I’ve had the privilege of working with many patients, each with their unique health challenges. One condition that I often encounter, and which is widely misunderstood, is Obsessive-Compulsive Disorder, commonly referred to as OCD. Most people have heard of OCD, but there’s a lot of misinformation out there. Some think it’s just about being neat and organized, but it’s so much more than that.

At its core, OCD can make individuals believe things that aren’t true, causing distress and affecting their daily lives. In this post, I’ll be shedding light on how it can distort reality, and sharing insights from my own experiences in the medical field. Whether you’re someone who struggles with OCD, knows someone who does, or is just curious about the condition, I hope this post offers a clearer understanding.

What are Obsessions and Compulsions?

From my time in the ward and interacting with patients, I’ve come to realize that there’s a bit of confusion about what exactly constitutes obsessions and compulsions. Let’s break it down:

Obsessions: These are unwanted, intrusive thoughts, images, or urges that pop into a person’s mind, causing significant anxiety or distress. Imagine having a song stuck in your head, but instead of a catchy tune, it’s a distressing thought that you can’t shake off. For instance, a person might constantly worry about germs on their hands, even if they’ve just washed them.

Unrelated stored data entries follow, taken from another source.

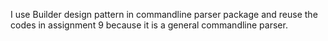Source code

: I use Builder design pattern in commandline parser package and reuse the codes in 
assignment 9 because it is a general commandline parser.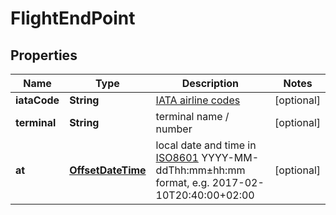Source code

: 
# FlightEndPoint

## Properties
Name | Type | Description | Notes
------------ | ------------- | ------------- | -------------
**iataCode** | **String** | [IATA airline codes](http://www.iata.org/publications/Pages/code-search.aspx) |  [optional]
**terminal** | **String** | terminal name / number |  [optional]
**at** | [**OffsetDateTime**](OffsetDateTime.md) | local date and time in [ISO8601](https://en.wikipedia.org/wiki/ISO_8601) YYYY-MM-ddThh:mm±hh:mm format, e.g. 2017-02-10T20:40:00+02:00 |  [optional]



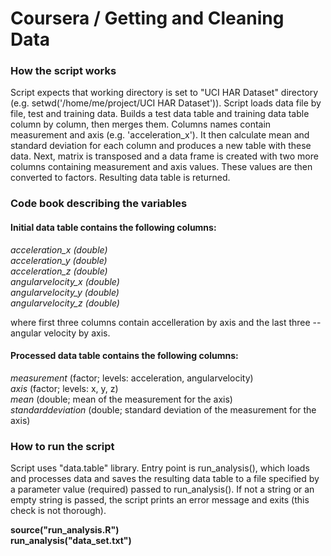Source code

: # Coursera / Getting and Cleaning Data

### How the script works
 
 Script expects that working directory is set to "UCI HAR Dataset" directory (e.g. setwd('/home/me/project/UCI HAR Dataset')).
 Script loads data file by file, test and training data. Builds a test data table and training data table column by column, then merges them.
 Columns names contain measurement and axis (e.g. 'acceleration_x').
 It then calculate mean and standard deviation for each column and produces a new table with these data.
 Next, matrix is transposed and a data frame is created with two more columns containing measurement and axis values. These values are then converted to factors.
 Resulting data table is returned.
 
### Code book describing the variables
 
#### Initial data table contains the following columns:
 
 <i>
 acceleration_x (double)<br/>
 acceleration_y (double)<br/>
 acceleration_z (double)<br/>
 angularvelocity_x (double)<br/>
 angularvelocity_y (double)<br/>
 angularvelocity_z (double)<br/>
 </i>
 
 where first three columns contain accelleration by axis and the last three -- angular velocity by axis.
 
#### Processed data table contains the following columns:

 <i>measurement</i>       (factor; levels: acceleration, angularvelocity)<br/>
 <i>axis</i>              (factor; levels: x, y, z)<br/>
 <i>mean</i>              (double; mean of the measurement for the axis)<br/>
 <i>standarddeviation</i> (double; standard deviation of the measurement for the axis)<br/>
 
### How to run the script
 Script uses "data.table" library.
 Entry point is run_analysis(), which loads and processes data and saves the resulting data table to a file specified by a parameter value (required) passed to run_analysis(). If not a string or an empty string is passed, the script prints an error message and exits (this check is not thorough).
 
 <b>
 source("run_analysis.R")<br/>
 run_analysis("data_set.txt")
 </b>
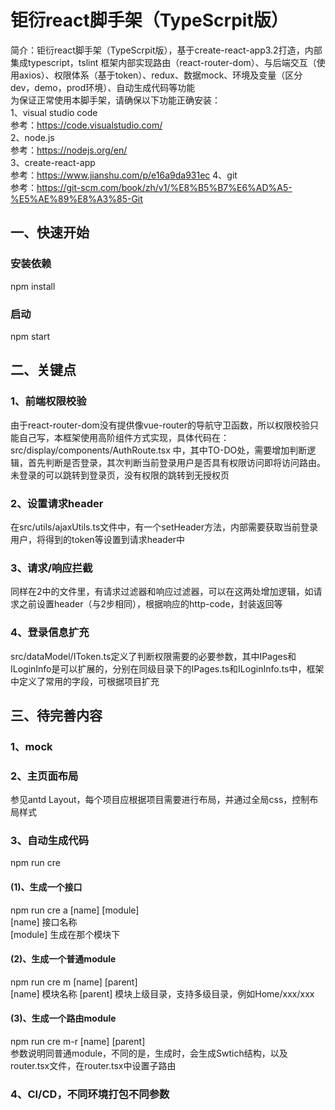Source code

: # 钜衍react脚手架（TypeScrpit版）
简介：钜衍react脚手架（TypeScrpit版），基于create-react-app3.2打造，内部集成typescript，tslint
框架内部实现路由（react-router-dom）、与后端交互（使用axios）、权限体系（基于token）、redux、数据mock、环境及变量（区分dev，demo，prod环境）、自动生成代码等功能  
为保证正常使用本脚手架，请确保以下功能正确安装：  
1、visual studio code  
参考：https://code.visualstudio.com/  
2、node.js  
参考：https://nodejs.org/en/  
3、create-react-app  
参考：https://www.jianshu.com/p/e16a9da931ec 
4、git  
参考：https://git-scm.com/book/zh/v1/%E8%B5%B7%E6%AD%A5-%E5%AE%89%E8%A3%85-Git 

## 一、快速开始
### 安装依赖
npm install

### 启动
npm start

## 二、关键点
### 1、前端权限校验
由于react-router-dom没有提供像vue-router的导航守卫函数，所以权限校验只能自己写，本框架使用高阶组件方式实现，具体代码在：src/display/components/AuthRoute.tsx 中，其中TO-DO处，需要增加判断逻辑，首先判断是否登录，其次判断当前登录用户是否具有权限访问即将访问路由。未登录的可以跳转到登录页，没有权限的跳转到无授权页

### 2、设置请求header
在src/utils/ajaxUtils.ts文件中，有一个setHeader方法，内部需要获取当前登录用户，将得到的token等设置到请求header中

### 3、请求/响应拦截
同样在2中的文件里，有请求过滤器和响应过滤器，可以在这两处增加逻辑，如请求之前设置header（与2步相同），根据响应的http-code，封装返回等

### 4、登录信息扩充
src/dataModel/IToken.ts定义了判断权限需要的必要参数，其中IPages和ILoginInfo是可以扩展的，分别在同级目录下的IPages.ts和ILoginInfo.ts中，框架中定义了常用的字段，可根据项目扩充

## 三、待完善内容
### 1、mock
### 2、主页面布局
参见antd Layout，每个项目应根据项目需要进行布局，并通过全局css，控制布局样式

### 3、自动生成代码
npm run cre
#### (1)、生成一个接口
npm run cre a [name] [module]  
[name] 接口名称  
[module] 生成在那个模块下  

#### (2)、生成一个普通module
npm run cre m [name] [parent]  
[name] 模块名称
[parent] 模块上级目录，支持多级目录，例如Home/xxx/xxx

#### (3)、生成一个路由module
npm run cre m-r [name] [parent]  
参数说明同普通module，不同的是，生成时，会生成Swtich结构，以及router.tsx文件，在router.tsx中设置子路由

### 4、CI/CD，不同环境打包不同参数
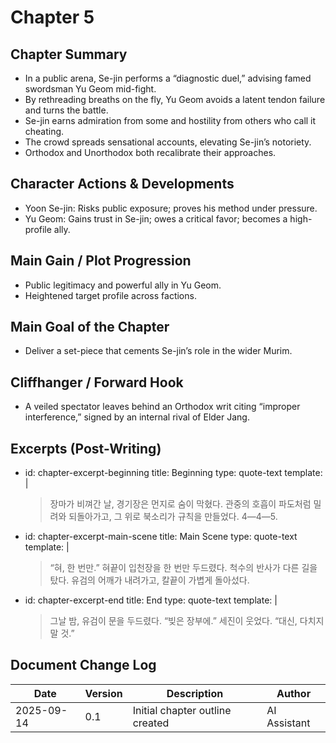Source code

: # Chapter 5

## Chapter Summary
- In a public arena, Se-jin performs a “diagnostic duel,” advising famed swordsman Yu Geom mid-fight.
- By rethreading breaths on the fly, Yu Geom avoids a latent tendon failure and turns the battle.
- Se-jin earns admiration from some and hostility from others who call it cheating.
- The crowd spreads sensational accounts, elevating Se-jin’s notoriety.
- Orthodox and Unorthodox both recalibrate their approaches.

## Character Actions & Developments
- Yoon Se-jin: Risks public exposure; proves his method under pressure.
- Yu Geom: Gains trust in Se-jin; owes a critical favor; becomes a high-profile ally.

## Main Gain / Plot Progression
- Public legitimacy and powerful ally in Yu Geom.
- Heightened target profile across factions.

## Main Goal of the Chapter
- Deliver a set-piece that cements Se-jin’s role in the wider Murim.

## Cliffhanger / Forward Hook
- A veiled spectator leaves behind an Orthodox writ citing “improper interference,” signed by an internal rival of Elder Jang.

## Excerpts (Post-Writing)
- id: chapter-excerpt-beginning
  title: Beginning
  type: quote-text
  template: |
    > 장마가 비껴간 날, 경기장은 먼지로 숨이 막혔다. 관중의 호흡이 파도처럼 밀려와 되돌아가고, 그 위로 북소리가 규칙을 만들었다. 4—4—5.
- id: chapter-excerpt-main-scene
  title: Main Scene
  type: quote-text
  template: |
    > “혀, 한 번만.” 혀끝이 입천장을 한 번만 두드렸다. 척수의 반사가 다른 길을 탔다. 유검의 어깨가 내려가고, 칼끝이 가볍게 돌아섰다.
- id: chapter-excerpt-end
  title: End
  type: quote-text
  template: |
    > 그날 밤, 유검이 문을 두드렸다. “빚은 장부에.” 세진이 웃었다. “대신, 다치지 말 것.”

## Document Change Log
| Date       | Version | Description                     | Author       |
|------------|---------|---------------------------------|--------------|
| 2025-09-14 | 0.1     | Initial chapter outline created | AI Assistant |
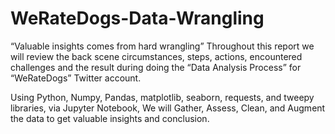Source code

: # WeRateDogs-Data-Wrangling
“Valuable insights comes from hard wrangling” Throughout this report we will review the back scene circumstances, steps, actions, encountered challenges and the result during doing the “Data Analysis Process” for “WeRateDogs” Twitter account.

Using Python, Numpy, Pandas, matplotlib, seaborn, requests, and tweepy libraries, via Jupyter Notebook, We will Gather, Assess, Clean, and Augment the data to get valuable insights and conclusion.
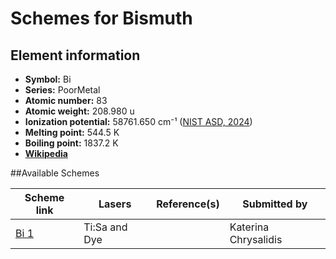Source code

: # Schemes for Bismuth

## Element information

- **Symbol:** Bi
- **Series:** PoorMetal
- **Atomic number:** 83
- **Atomic weight:** 208.980 u
- **Ionization potential:**  58761.650 cm⁻¹ ([NIST ASD, 2024](https://www.nist.gov/pml/atomic-spectra-database))
- **Melting point:** 544.5 K
- **Boiling point:** 1837.2 K
- [**Wikipedia**](https://en.wikipedia.org/wiki/Bismuth)

##Available Schemes

|       Scheme link       |    Lasers     | Reference(s) |     Submitted by     |
| ----------------------- | ------------- | ------------ | -------------------- |
| [Bi 1](../bi/bi-001.md) | Ti:Sa and Dye |              | Katerina Chrysalidis |

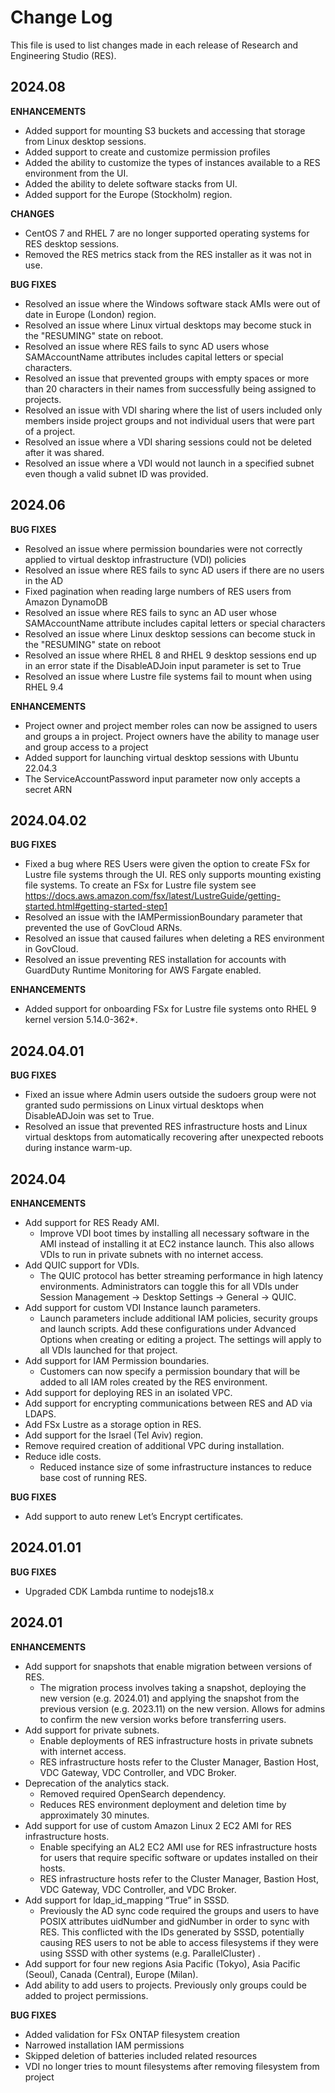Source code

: # Change Log
This file is used to list changes made in each release of Research and Engineering Studio (RES).

2024.08
------

**ENHANCEMENTS**

- Added support for mounting S3 buckets and accessing that storage from Linux desktop sessions.
- Added support to create and customize permission profiles
- Added the ability to customize the types of instances available to a RES environment from the UI.
- Added the ability to delete software stacks from UI.
- Added support for the Europe (Stockholm) region.

**CHANGES**

- CentOS 7 and RHEL 7 are no longer supported operating systems for RES desktop sessions.
- Removed the RES metrics stack from the RES installer as it was not in use.

**BUG FIXES**

- Resolved an issue where the Windows software stack AMIs were out of date in Europe (London) region.
- Resolved an issue where Linux virtual desktops may become stuck in the "RESUMING" state on reboot.
- Resolved an issue where RES fails to sync AD users whose SAMAccountName attributes includes capital letters or special characters.
- Resolved an issue that prevented groups with empty spaces or more than 20 characters in their names from successfully being assigned to projects.
- Resolved an issue with VDI sharing where the list of users included only members inside project groups and not individual users that were part of a project.
- Resolved an issue where a VDI sharing sessions could not be deleted after it was shared.
- Resolved an issue where a VDI would not launch in a specified subnet even though a valid subnet ID was provided.

2024.06
------

**BUG FIXES**

- Resolved an issue where permission boundaries were not correctly applied to virtual desktop infrastructure (VDI) policies
- Resolved an issue where RES fails to sync AD users if there are no users in the AD
- Fixed pagination when reading large numbers of RES users from Amazon DynamoDB
- Resolved an issue where RES fails to sync an AD user whose SAMAccountName attribute includes capital letters or special characters
- Resolved an issue where Linux desktop sessions can become stuck in the "RESUMING" state on reboot
- Resolved an issue where RHEL 8 and RHEL 9 desktop sessions end up in an error state if the DisableADJoin input parameter is set to True
- Resolved an issue where Lustre file systems fail to mount when using RHEL 9.4

**ENHANCEMENTS**

- Project owner and project member roles can now be assigned to users and groups a in project. Project owners have the ability to manage user and group access to a project
- Added support for launching virtual desktop sessions with Ubuntu 22.04.3
- The ServiceAccountPassword input parameter now only accepts a secret ARN

2024.04.02
------

**BUG FIXES**

- Fixed a bug where RES Users were given the option to create FSx for Lustre file systems through the UI. RES only supports mounting existing file systems. To create an FSx for Lustre file system see https://docs.aws.amazon.com/fsx/latest/LustreGuide/getting-started.html#getting-started-step1
- Resolved an issue with the IAMPermissionBoundary parameter that prevented the use of GovCloud ARNs.
- Resolved an issue that caused failures when deleting a RES environment in GovCloud.
- Resolved an issue preventing RES installation for accounts with GuardDuty Runtime Monitoring for AWS Fargate enabled.

**ENHANCEMENTS**

- Added support for onboarding FSx for Lustre file systems onto RHEL 9 kernel version 5.14.0-362*.

2024.04.01
------

**BUG FIXES**

- Fixed an issue where Admin users outside the sudoers group were not granted sudo permissions on Linux virtual desktops when DisableADJoin was set to True.
- Resolved an issue that prevented RES infrastructure hosts and Linux virtual desktops from automatically recovering after unexpected reboots during instance warm-up.

2024.04
------

**ENHANCEMENTS**

- Add support for RES Ready AMI.
  - Improve VDI boot times by installing all necessary software in the AMI instead of installing it at EC2 instance launch. This also allows VDIs to run in private subnets with no internet access.
- Add QUIC support for VDIs.
  - The QUIC protocol has better streaming performance in high latency environments. Administrators can toggle this for all VDIs under Session Management → Desktop Settings → General → QUIC.
- Add support for custom VDI Instance launch parameters.
  - Launch parameters include additional IAM policies, security groups and launch scripts. Add these configurations under Advanced Options when creating or editing a project. The settings will apply to all VDIs launched for that project.
- Add support for IAM Permission boundaries.
  - Customers can now specify a permission boundary that will be added to all IAM roles created by the RES environment.
- Add support for deploying RES in an isolated VPC.
- Add support for encrypting communications between RES and AD via LDAPS.
- Add FSx Lustre as a storage option in RES.
- Add support for the Israel (Tel Aviv) region.
- Remove required creation of additional VPC during installation.
- Reduce idle costs.
  - Reduced instance size of some infrastructure instances to reduce base cost of running RES.

**BUG FIXES**

- Add support to auto renew Let’s Encrypt certificates.

2024.01.01
------

**BUG FIXES**

- Upgraded CDK Lambda runtime to nodejs18.x

2024.01
------

**ENHANCEMENTS**

- Add support for snapshots that enable migration between versions of RES.
  - The migration process involves taking a snapshot, deploying the new version (e.g. 2024.01) and applying the snapshot from the previous version (e.g. 2023.11) on the new version. Allows for admins to confirm the new version works before transferring users.
- Add support for private subnets.
  - Enable deployments of RES infrastructure hosts in private subnets with internet access.
  - RES infrastructure hosts refer to the Cluster Manager, Bastion Host, VDC Gateway, VDC Controller, and VDC Broker.
- Deprecation of the analytics stack.
  - Removed required OpenSearch dependency.
  - Reduces RES environment deployment and deletion time by approximately 30 minutes.
- Add support for use of custom Amazon Linux 2 EC2 AMI for RES infrastructure hosts.
  - Enable specifying an AL2 EC2 AMI use for RES infrastructure hosts for users that require specific software or updates installed on their hosts.
  - RES infrastructure hosts refer to the Cluster Manager, Bastion Host, VDC Gateway, VDC Controller, and VDC Broker.
- Add support for ldap_id_mapping “True” in SSSD.
  - Previously the AD sync code required the groups and users to have POSIX attributes uidNumber and gidNumber in order to sync with RES. This conflicted with the IDs generated by SSSD, potentially causing RES users to not be able to access filesystems if they were using SSSD with other systems (e.g. ParallelCluster) .
- Add support for four new regions Asia Pacific (Tokyo), Asia Pacific (Seoul), Canada (Central), Europe (Milan).
- Add ability to add users to projects. Previously only groups could be added to project permissions.

**BUG FIXES**

- Added validation for FSx ONTAP filesystem creation
- Narrowed installation IAM permissions
- Skipped deletion of batteries included related resources
- VDI no longer tries to mount filesystems after removing filesystem from project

Compulsions: In response to these obsessions, individuals feel an urge to perform certain behaviors or mental acts to reduce distress. Using our earlier example, the individual worried about germs might wash their hands repeatedly, even if they’re already clean. It’s their way of trying to find relief from the anxiety caused by the obsessive thought.

It’s essential to understand that these compulsions, although they offer temporary relief, aren’t always connected in a realistic way to the obsessions. As a nurse, I’ve seen patients who check their oven multiple times to ensure it’s off, even if they haven’t cooked that day. It’s not about the oven; it’s about the relief from the anxiety.


Ways OCD Can make you believe things that aren’t true

Working closely with patients has given me a front-row seat to the ways OCD can twist one’s perception of reality. Here are some common distortions I’ve observed:

Intrusive Thoughts: As I mentioned earlier, these are unwanted and distressing thoughts that can be so convincing that the individual starts to believe them. For example, a mother might have a fleeting thought of harming her child, even if she would never act on it. These thoughts can be terrifying and make the person feel guilty or ashamed.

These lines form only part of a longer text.